Once that album and its single, "What Makes You Beautiful," took over the world, it was impossible not to hear about One Direction.
I wasn't even originally a fan. I assumed their Connecticut yachting attire lead to mindless lyrics and a not-so-great sound. (Yeah, okay.)
Then, I listened to the album and was instantly hooked by the time I reached the end.
I assumed it would be easy to get tickets for their first ever headlining tour, but I was wrong. Tickets had sold out months in advance.
1D has only grown from there.
They've gone from outdoor venues with lawn seating to arenas and even stadiums with each new tour.
They've managed to maintain an audience that has grown with them and clamored for each new single drop and each inevitable album leak.
They've spent inordinate amounts of money on multiple dates of each tour, tours that go on sale almost a full year in advance and sell out just as fast.
But things took a turn earlier this year. As they started their On the Road Again tour in March, it seemed as if things were coming to a screeching halt for the musical juggernaut.
On a tour stop in Thailand, rumors swirled yet again around Zayn Malik and a mystery girl walking hand-in-hand through the city.
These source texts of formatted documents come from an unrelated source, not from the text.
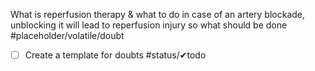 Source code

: What is reperfusion therapy & what to do in case of an artery blockade, unblocking it will lead to reperfusion injury so what should be done #placeholder/volatile/doubt 



- [ ] Create a template for doubts #status/✔todo 
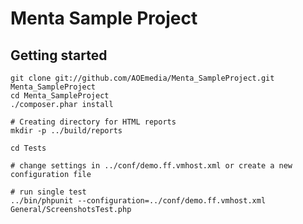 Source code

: # Menta Sample Project

## Getting started

    git clone git://github.com/AOEmedia/Menta_SampleProject.git Menta_SampleProject
    cd Menta_SampleProject
    ./composer.phar install

    # Creating directory for HTML reports
    mkdir -p ../build/reports

    cd Tests

    # change settings in ../conf/demo.ff.vmhost.xml or create a new configuration file

    # run single test
    ../bin/phpunit --configuration=../conf/demo.ff.vmhost.xml General/ScreenshotsTest.php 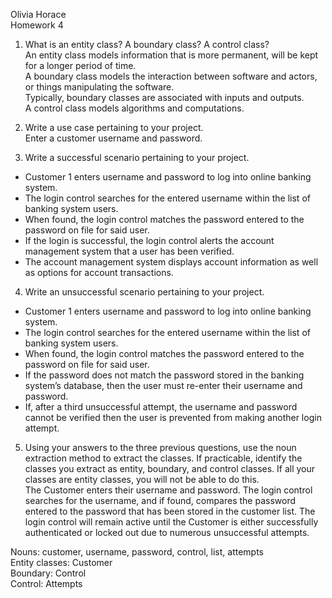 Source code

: Olivia Horace  
Homework 4  
  
1. What is an entity class? A boundary class? A control class?  
An entity class models information that is more permanent, will be kept for a longer period of time.  
A boundary class models the interaction between software and actors, or things manipulating the software.  
Typically, boundary classes are associated with inputs and outputs.  
A control class models algorithms and computations.  
   
2. Write a use case pertaining to your project.  
Enter a customer username and password.  
  
3. Write a successful scenario pertaining to your project.  
  - Customer 1 enters username and password to log into online banking system.  
  - The login control searches for the entered username within the list of banking system users.  
  - When found, the login control matches the password entered to the password on file for said user.  
  - If the login is successful, the login control alerts the account management system that a user has been verified.  
  - The account management system displays account information as well as options for account transactions.  
  
4. Write an unsuccessful scenario pertaining to your project.  
  - Customer 1 enters username and password to log into online banking system.  
  - The login control searches for the entered username within the list of banking system users.  
  - When found, the login control matches the password entered to the password on file for said user.  
  - If the password does not match the password stored in the banking system’s database, then the user must re-enter their username and password.  
  - If, after a third unsuccessful attempt, the username and password cannot be verified then the user is prevented from making another login attempt.  
  
5. Using your answers to the three previous questions, use the noun extraction method to extract the
classes. If practicable, identify the classes you extract as entity, boundary, and control classes. If all
your classes are entity classes, you will not be able to do this.  
The Customer enters their username and password. The login control searches for the username, and if found, compares the password entered to the password that has been stored in the customer list. The login control will remain active until the Customer is either successfully authenticated or locked out due to numerous unsuccessful attempts.  
  
Nouns: customer, username, password, control, list, attempts  
Entity classes: Customer  
Boundary: Control  
Control: Attempts  
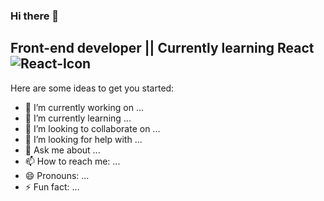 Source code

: ### Hi there 👋

## Front-end developer || Currently learning React ![React-Icon](<img src="https://svgl.vercel.app/library/react.svg" alt="React Icon" width="50">)
Here are some ideas to get you started:

- 🔭 I’m currently working on ...
- 🌱 I’m currently learning ...
- 👯 I’m looking to collaborate on ...
- 🤔 I’m looking for help with ...
- 💬 Ask me about ...
- 📫 How to reach me: ...
- 😄 Pronouns: ...
- ⚡ Fun fact: ...

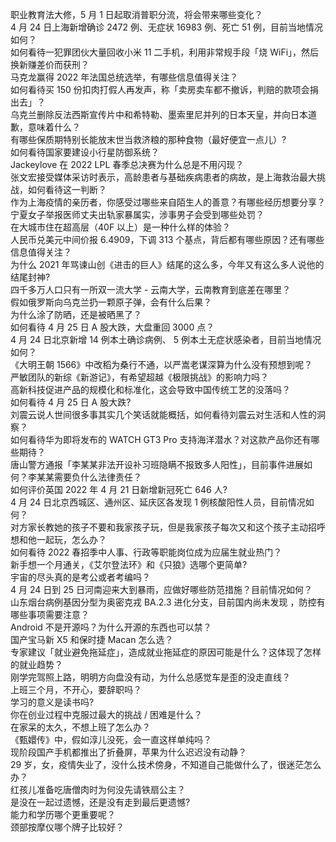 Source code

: 职业教育法大修，5 月 1 日起取消普职分流，将会带来哪些变化？  
4 月 24 日上海新增确诊 2472 例、无症状 16983 例、死亡 51 例，目前当地情况如何？  
如何看待一犯罪团伙大量回收小米 11 二手机，利用非常规手段「烧 WiFi」，然后换新赚差价而获刑？  
马克龙赢得 2022 年法国总统选举，有哪些信息值得关注？  
如何看待买 150 份扣肉打假人再发声，称「卖房卖车都不撤诉，判赔的款项会捐出去」？  
乌克兰删除反法西斯宣传片中和希特勒、墨索里尼并列的日本天皇，并向日本道歉，意味着什么？  
有哪些保质期特别长能放末世当救济粮的那种食物（最好便宜一点儿）?  
如何看待国家要建设小行星防御系统？  
Jackeylove 在 2022 LPL 春季总决赛为什么总是不用闪现？  
张文宏接受媒体采访时表示，高龄患者与基础疾病患者的病故，是上海救治最大挑战，如何看待这一判断？  
作为上海疫情的亲历者，你感受过哪些来自陌生人的善意？有哪些经历想要分享？  
宁夏女子举报医师丈夫出轨家暴属实，涉事男子会受到哪些处罚？  
在大城市住在超高层（40F 以上）是一种什么样的体验？  
人民币兑美元中间价报 6.4909，下调 313 个基点，背后都有哪些原因？还有哪些信息值得关注？  
为什么 2021 年骂谏山创《进击的巨人》结尾的这么多，今年又有这么多人说他的结尾封神?  
四千多万人口只有一所双一流大学 - 云南大学，云南教育到底差在哪里？  
假如俄罗斯向乌克兰扔一颗原子弹，会有什么后果？  
为什么涂了防晒，还是被晒黑了？  
如何看待 4 月 25 日 A 股大跌，大盘重回 3000 点？  
4 月 24 日北京新增 14 例本土确诊病例、 5 例本土无症状感染者，目前当地情况如何？  
《大明王朝 1566》中改稻为桑行不通，以严嵩老谋深算为什么没有预想到呢？  
严敏团队的新综《新游记》，有希望超越《极限挑战》的影响力吗？  
高新科技促进产品的规模化和标准化，这会导致中国传统工艺的没落吗？  
如何看待 4 月 25 日 A 股大跌?  
刘震云说人世间很多事其实几个笑话就能概括，如何看待刘震云对生活和人性的洞察？  
如何看待华为即将发布的 WATCH GT3 Pro 支持海洋潜水？对这款产品你还有哪些期待？  
唐山警方通报「李某某非法开设补习班隐瞒不报致多人阳性」，目前事件进展如何？李某某需要负什么法律责任？  
如何评价英国 2022 年 4 月 21 日新增新冠死亡 646 人?  
4 月 24 日北京西城区、通州区、延庆区各发现 1 例核酸阳性人员，目前情况如何？  
对方家长教她的孩子不要和我家孩子玩，但是我家孩子每次又和这个孩子主动招呼想和他一起玩，怎么办？  
如何看待 2022 春招季中人事、行政等职能岗位成为应届生就业热门？  
新手想一个月通关，《艾尔登法环》和《只狼》选哪个更简单?  
宇宙的尽头真的是考公或者考编吗？  
4 月 24 日到 25 日河南迎来大到暴雨，应做好哪些防范措施？目前情况如何？  
山东烟台病例基因分型为奥密克戎 BA.2.3 进化分支，目前国内尚未发现 ，防控有哪些事项需要注意？  
Android 不是开源吗？为什么开源的东西也可以禁？  
国产宝马新 X5 和保时捷 Macan 怎么选？  
专家建议「就业避免拖延症」，造成就业拖延症的原因可能是什么？这体现了怎样的就业趋势？  
刚学完驾照上路，明明方向盘没有动，为什么总感觉车是歪的没走直线？  
上班三个月，不开心，要辞职吗？  
学习的意义是读书吗?  
你在创业过程中克服过最大的挑战 / 困难是什么？  
在家呆的太久，不想上班了怎么办？  
《甄嬛传》中，假如淳儿没死，会一直这样单纯吗？  
现阶段国产手机都推出了折叠屏，苹果为什么迟迟没有动静？  
29 岁，女，疫情失业了，没什么技术傍身，不知道自己能做什么了，很迷茫怎么办？  
红孩儿准备吃唐僧肉时为何没先请铁扇公主？  
是没在一起过遗憾，还是没有走到最后更遗憾?  
能力和学历哪个更重要呢？  
颈部按摩仪哪个牌子比较好？  
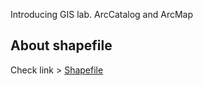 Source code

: Introducing GIS lab. ArcCatalog and ArcMap


## About shapefile
Check link > [Shapefile](https://en.wikipedia.org/wiki/Shapefile) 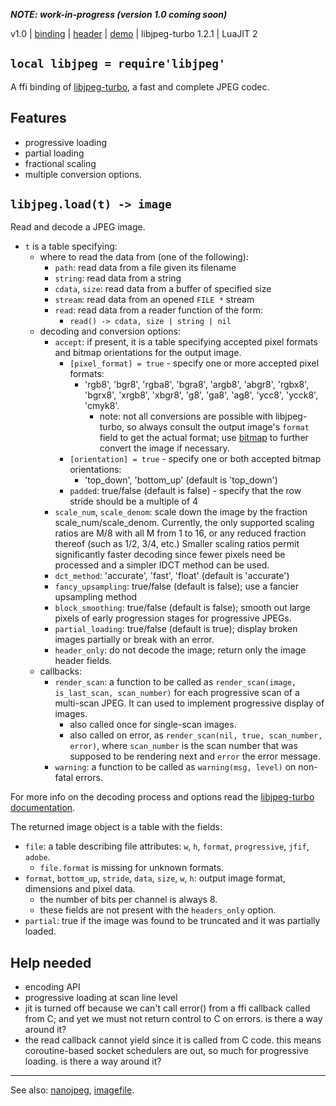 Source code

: _**NOTE: work-in-progress (version 1.0 coming soon)**_

v1.0 | [binding](http://code.google.com/p/lua-files/source/browse/libjpeg.lua) | [header](http://code.google.com/p/lua-files/source/browse/libjpeg_h.lua) | [demo](http://code.google.com/p/lua-files/source/browse/libjpeg_demo.lua) | libjpeg-turbo 1.2.1 | LuaJIT 2

## `local libjpeg = require'libjpeg'` ##

A ffi binding of [libjpeg-turbo](http://libjpeg-turbo.virtualgl.org/), a fast and complete JPEG codec.

## Features ##
  * progressive loading
  * partial loading
  * fractional scaling
  * multiple conversion options.

## `libjpeg.load(t) -> image` ##

Read and decode a JPEG image.

  * `t` is a table specifying:
    * where to read the data from (one of the following):
      * `path`: read data from a file given its filename
      * `string`: read data from a string
      * `cdata`, `size`: read data from a buffer of specified size
      * `stream`: read data from an opened `FILE *` stream
      * `read`: read data from a reader function of the form:
        * `read() -> cdata, size | string | nil`
    * decoding and conversion options:
      * `accept`: if present, it is a table specifying accepted pixel formats and bitmap orientations for the output image.
        * `[pixel_format] = true` - specify one or more accepted pixel formats:
          * 'rgb8', 'bgr8', 'rgba8', 'bgra8', 'argb8', 'abgr8', 'rgbx8', 'bgrx8', 'xrgb8', 'xbgr8', 'g8', 'ga8', 'ag8', 'ycc8', 'ycck8', 'cmyk8'.
            * note: not all conversions are possible with libjpeg-turbo, so always consult the output image's `format` field to get the actual format; use [bitmap](bitmap.md) to further convert the image if necessary.
        * `[orientation] = true` - specify one or both accepted bitmap orientations:
          * 'top\_down', 'bottom\_up' (default is 'top\_down')
        * `padded`: true/false (default is false) - specify that the row stride should be a multiple of 4
      * `scale_num`, `scale_denom`: scale down the image by the fraction scale\_num/scale\_denom. Currently, the only supported scaling ratios are M/8 with all M from 1 to 16, or any reduced fraction thereof (such as 1/2, 3/4, etc.) Smaller scaling ratios permit significantly faster decoding since fewer pixels need be processed and a simpler IDCT method can be used.
      * `dct_method`: 'accurate', 'fast', 'float' (default is 'accurate')
      * `fancy_upsampling`: true/false (default is false); use a fancier upsampling method
      * `block_smoothing`: true/false (default is false); smooth out large pixels of early progression stages for progressive JPEGs.
      * `partial_loading`: true/false (default is true); display broken images partially or break with an error.
      * `header_only`: do not decode the image; return only the image header fields.
    * callbacks:
      * `render_scan`: a function to be called as `render_scan(image, is_last_scan, scan_number)` for each progressive scan of a multi-scan JPEG. It can used to implement progressive display of images.
        * also called once for single-scan images.
        * also called on error, as `render_scan(nil, true, scan_number, error)`, where `scan_number` is the scan number that was supposed to be rendering next and `error` the error message.
      * `warning`: a function to be called as `warning(msg, level)` on non-fatal errors.

For more info on the decoding process and options read the [libjpeg-turbo documentation](http://sourceforge.net/p/libjpeg-turbo/code/HEAD/tree/trunk/libjpeg.txt).

The returned image object is a table with the fields:
  * `file`: a table describing file attributes: `w`, `h`, `format`, `progressive`, `jfif`, `adobe`.
    * `file.format` is missing for unknown formats.
  * `format`, `bottom_up`, `stride`, `data`, `size`, `w`, `h`: output image format, dimensions and pixel data.
    * the number of bits per channel is always 8.
    * these fields are not present with the `headers_only` option.
  * `partial`: true if the image was found to be truncated and it was partially loaded.

## Help needed ##
  * encoding API
  * progressive loading at scan line level
  * jit is turned off because we can't call error() from a ffi callback called from C; and yet we must not return control to C on errors. is there a way around it?
  * the read callback cannot yield since it is called from C code. this means coroutine-based socket schedulers are out, so much for progressive loading. is there a way around it?


---

See also: [nanojpeg](nanojpeg.md), [imagefile](imagefile.md). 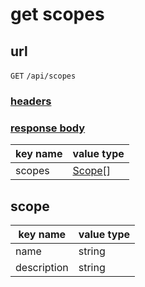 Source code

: # get scopes

## url

`GET` `/api/scopes`

### [headers](../request/headers.html)

### [response body](../response.html)

key name | value type
--- | ---
scopes | [Scope](#scope)[]

## scope

key name | value type
--- | ---
name | string
description | string
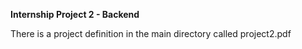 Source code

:**Internship Project 2 - Backend**

There is a project definition in the main directory called project2.pdf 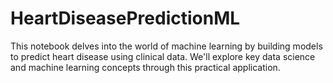 # HeartDiseasePredictionML
This notebook delves into the world of machine learning by building models to predict heart disease using clinical data. We'll explore key data science and machine learning concepts through this practical application.
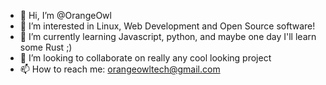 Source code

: - 👋 Hi, I’m @OrangeOwl
- 👀 I’m interested in Linux, Web Development and Open Source software!
- 🌱 I’m currently learning Javascript, python, and maybe one day I'll learn some Rust ;)
- 💞️ I’m looking to collaborate on really any cool looking project
- 📫 How to reach me: orangeowltech@gmail.com
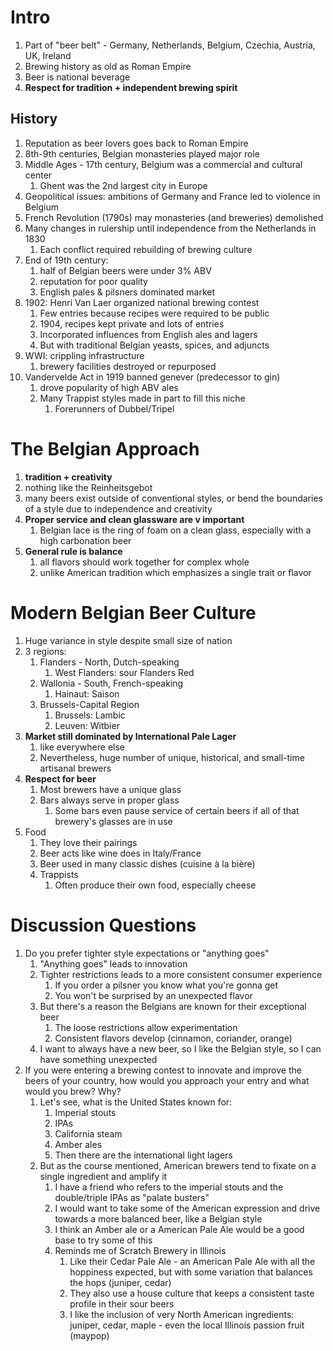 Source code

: # Intro

1. Part of "beer belt" - Germany, Netherlands, Belgium, Czechia, Austria, UK, Ireland
2. Brewing history as old as Roman Empire
3. Beer is national beverage
4. **Respect for tradition + independent brewing spirit**

## History
1. Reputation as beer lovers goes back to Roman Empire
2. 8th-9th centuries, Belgian monasteries played major role
3. Middle Ages - 17th century, Belgium was a commercial and cultural center
	1. Ghent was the 2nd largest city in Europe
4. Geopolitical issues: ambitions of Germany and France led to violence in Belgium
5. French Revolution (1790s) may monasteries (and breweries) demolished
6. Many changes in rulership until independence from the Netherlands in 1830
	1. Each conflict required rebuilding of brewing culture
7. End of 19th century:
	1. half of Belgian beers were under 3% ABV
	2. reputation for poor quality
	3. English pales & pilsners dominated market
8. 1902: Henri Van Laer organized national brewing contest
	1. Few entries because recipes were required to be public
	2. 1904, recipes kept private and lots of entries
	3. Incorporated influences from English ales and lagers
	4. But with traditional Belgian yeasts, spices, and adjuncts
9. WWI: crippling infrastructure
	1. brewery facilities destroyed or repurposed
10. Vandervelde Act in 1919 banned genever (predecessor to gin)
	1. drove popularity of high ABV ales
	2. Many Trappist styles made in part to fill this niche
		1. Forerunners of Dubbel/Tripel

# The Belgian Approach
1. **tradition + creativity**
2. nothing like the Reinheitsgebot
3. many beers exist outside of conventional styles, or bend the boundaries of a style due to independence and creativity
4. **Proper service and clean glassware are v important**
	1. Belgian lace is the ring of foam on a clean glass, especially with a high carbonation beer
5. **General rule is balance**
	1. all flavors should work together for complex whole
	2. unlike American tradition which emphasizes a single trait or flavor

# Modern Belgian Beer Culture

1. Huge variance in style despite small size of nation
2. 3 regions:
	1. Flanders - North, Dutch-speaking
		1. West Flanders: sour Flanders Red
	2. Wallonia - South, French-speaking
		1. Hainaut: Saison
	3. Brussels-Capital Region
		1. Brussels: Lambic
		2. Leuven: Witbier
3. **Market still dominated by International Pale Lager**
	1. like everywhere else
	2. Nevertheless, huge number of unique, historical, and small-time artisanal brewers
4. **Respect for beer**
	1. Most brewers have a unique glass
	2. Bars always serve in proper glass
		1. Some bars even pause service of certain beers if all of that brewery's glasses are in use
5. Food
	1. They love their pairings
	2. Beer acts like wine does in Italy/France
	3. Beer used in many classic dishes (cuisine à la bière)
	4. Trappists
		1. Often produce their own food, especially cheese

# Discussion Questions
1. Do you prefer tighter style expectations or "anything goes"
	1. "Anything goes" leads to innovation
	2. Tighter restrictions leads to a more consistent consumer experience
		1. If you order a pilsner you know what you're gonna get
		2. You won't be surprised by an unexpected flavor
	3. But there's a reason the Belgians are known for their exceptional beer
		1. The loose restrictions allow experimentation
		2. Consistent flavors develop (cinnamon, coriander, orange)
	4. I want to always have a new beer, so I like the Belgian style, so I can have something unexpected
2. If you were entering a brewing contest to innovate and improve the beers of your country, how would you approach your entry and what would you brew? Why?
	1. Let's see, what is the United States known for:
		1. Imperial stouts
		2. IPAs
		3. California steam
		4. Amber ales
		5. Then there are the international light lagers
	2. But as the course mentioned, American brewers tend to fixate on a single ingredient and amplify it
		1. I have a friend who refers to the imperial stouts and the double/triple IPAs as "palate busters"
		2. I would want to take some of the American expression and drive towards a more balanced beer, like a Belgian style
		3. I think an Amber ale or a American Pale Ale would be a good base to try some of this
		4. Reminds me of Scratch Brewery in Illinois 
			1. Like their Cedar Pale Ale - an American Pale Ale with all the hoppiness expected, but with some variation that balances the hops (juniper, cedar)
			2. They also use a house culture that keeps a consistent taste profile in their sour beers
			3. I like the inclusion of very North American ingredients: juniper, cedar, maple - even the local Illinois passion fruit (maypop)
It was odd, seeing as he was engaged at the time to Perrie Edwards of Little Mix. It turned into a cyclone of bad press, and it seemed like the tipping point for him to leave the group and the chaotic media scrutiny they've been under since leaving "The X Factor."
Everyone wondered what would happen to the group.
Would they continue on with the tour? Would they cancel the tour to regroup?
How could they go forward without one of the strongest -- if not the strongest -- voices in the group?
Most importantly, at least for me, who the hell was going to sing the high note in "You & I" now?
But they plowed on.
They regrouped and turned from a fivesome to a foursome. They sold out shows in South Africa, one of their largest stops, at practically lightening speed.
We knew that despite the change in lineup, they were still the group we all knew and loved. They were goofy and lighthearted, and handled the departure of Zayn with grace.
Better yet, they were still the fantastic performers they always had been.
I was nervous for my tour dates.
I thought this was certainly the last time I would be seeing One Direction.
As my first date in Indianapolis drew closer, I was worried the experience wouldn't be the same as it was for the last few tours I had seen.
But in true artist fashion these days, at midnight the night before that show, the group released "Drag Me Down," the first track off their latest album, Made in the A.M.
It immediately tore up the charts.
It floated around Tumblr faster than you could type it into the search bar. Fans freaked out over the new direction of their music and the fact that, realistically, you didn't exactly miss Zayn's vocals on the song.
It rose quickly to number one on iTunes, and the radio ate it up.
When they sprung the song on us that night, Lucas Oil Stadium went wild.
Almost everyone knew the words. It was truly a sight to behold.
They took their tour around the world, dropped a hit lead single and then, announced the new album. It seemed as if One Direction's star grew brighter as their fame grew bigger.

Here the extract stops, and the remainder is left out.